• [Task to complete] Restate every entry verbatim; drop the pictures.

• [Extracted information]
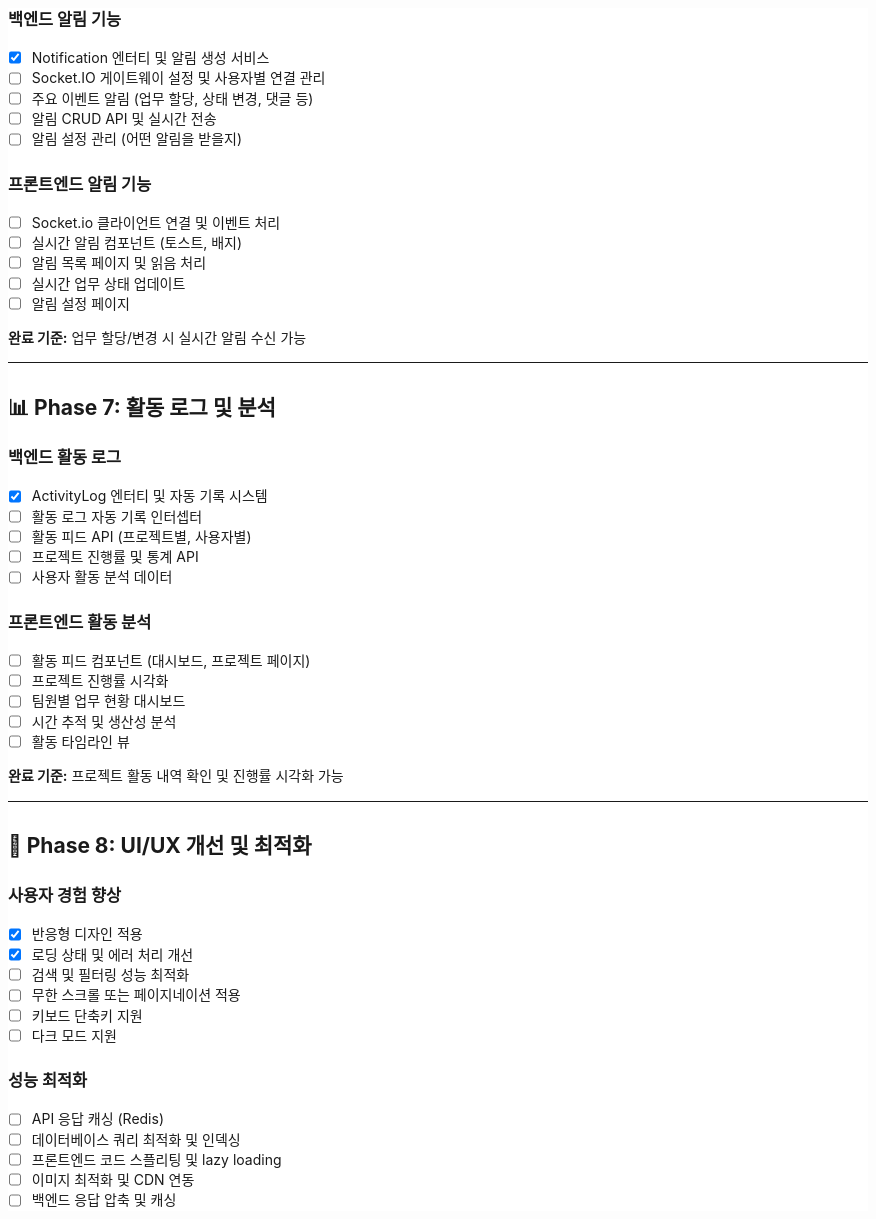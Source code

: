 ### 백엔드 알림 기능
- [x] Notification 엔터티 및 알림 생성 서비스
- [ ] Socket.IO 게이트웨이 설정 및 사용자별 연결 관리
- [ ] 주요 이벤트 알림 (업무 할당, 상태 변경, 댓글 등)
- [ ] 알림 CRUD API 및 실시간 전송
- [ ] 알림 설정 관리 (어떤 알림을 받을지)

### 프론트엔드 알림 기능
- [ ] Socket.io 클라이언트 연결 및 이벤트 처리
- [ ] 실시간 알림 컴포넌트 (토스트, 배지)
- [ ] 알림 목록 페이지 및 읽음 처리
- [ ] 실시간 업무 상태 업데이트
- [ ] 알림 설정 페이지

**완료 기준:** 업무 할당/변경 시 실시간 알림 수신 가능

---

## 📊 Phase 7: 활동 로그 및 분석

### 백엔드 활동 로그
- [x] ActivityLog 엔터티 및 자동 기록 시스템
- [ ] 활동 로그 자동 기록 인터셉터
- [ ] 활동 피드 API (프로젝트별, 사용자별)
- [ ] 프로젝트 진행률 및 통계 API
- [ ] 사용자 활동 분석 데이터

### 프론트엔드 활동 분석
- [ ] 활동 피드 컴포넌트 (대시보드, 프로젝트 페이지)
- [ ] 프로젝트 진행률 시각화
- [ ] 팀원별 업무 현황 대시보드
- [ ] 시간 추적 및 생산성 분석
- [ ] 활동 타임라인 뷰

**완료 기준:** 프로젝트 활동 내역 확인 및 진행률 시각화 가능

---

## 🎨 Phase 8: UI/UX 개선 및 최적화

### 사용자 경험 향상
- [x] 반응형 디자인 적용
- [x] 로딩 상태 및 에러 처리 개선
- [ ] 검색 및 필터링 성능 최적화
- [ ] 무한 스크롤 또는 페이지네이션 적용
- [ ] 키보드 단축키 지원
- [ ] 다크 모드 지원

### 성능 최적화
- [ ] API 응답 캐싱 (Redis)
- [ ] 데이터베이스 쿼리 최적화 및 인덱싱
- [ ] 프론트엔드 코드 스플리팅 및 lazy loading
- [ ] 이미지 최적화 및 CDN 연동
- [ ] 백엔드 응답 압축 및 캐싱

• [Result of this exercise]
Source code

: ### 백엔드 알림 기능
- [x] Notification 엔터티 및 알림 생성 서비스
- [ ] Socket.IO 게이트웨이 설정 및 사용자별 연결 관리
- [ ] 주요 이벤트 알림 (업무 할당, 상태 변경, 댓글 등)
- [ ] 알림 CRUD API 및 실시간 전송
- [ ] 알림 설정 관리 (어떤 알림을 받을지)

### 프론트엔드 알림 기능
- [ ] Socket.io 클라이언트 연결 및 이벤트 처리
- [ ] 실시간 알림 컴포넌트 (토스트, 배지)
- [ ] 알림 목록 페이지 및 읽음 처리
- [ ] 실시간 업무 상태 업데이트
- [ ] 알림 설정 페이지

**완료 기준:** 업무 할당/변경 시 실시간 알림 수신 가능

---

## 📊 Phase 7: 활동 로그 및 분석

### 백엔드 활동 로그
- [x] ActivityLog 엔터티 및 자동 기록 시스템
- [ ] 활동 로그 자동 기록 인터셉터
- [ ] 활동 피드 API (프로젝트별, 사용자별)
- [ ] 프로젝트 진행률 및 통계 API
- [ ] 사용자 활동 분석 데이터

### 프론트엔드 활동 분석
- [ ] 활동 피드 컴포넌트 (대시보드, 프로젝트 페이지)
- [ ] 프로젝트 진행률 시각화
- [ ] 팀원별 업무 현황 대시보드
- [ ] 시간 추적 및 생산성 분석
- [ ] 활동 타임라인 뷰

**완료 기준:** 프로젝트 활동 내역 확인 및 진행률 시각화 가능

---

## 🎨 Phase 8: UI/UX 개선 및 최적화

### 사용자 경험 향상
- [x] 반응형 디자인 적용
- [x] 로딩 상태 및 에러 처리 개선
- [ ] 검색 및 필터링 성능 최적화
- [ ] 무한 스크롤 또는 페이지네이션 적용
- [ ] 키보드 단축키 지원
- [ ] 다크 모드 지원

### 성능 최적화
- [ ] API 응답 캐싱 (Redis)
- [ ] 데이터베이스 쿼리 최적화 및 인덱싱
- [ ] 프론트엔드 코드 스플리팅 및 lazy loading
- [ ] 이미지 최적화 및 CDN 연동
- [ ] 백엔드 응답 압축 및 캐싱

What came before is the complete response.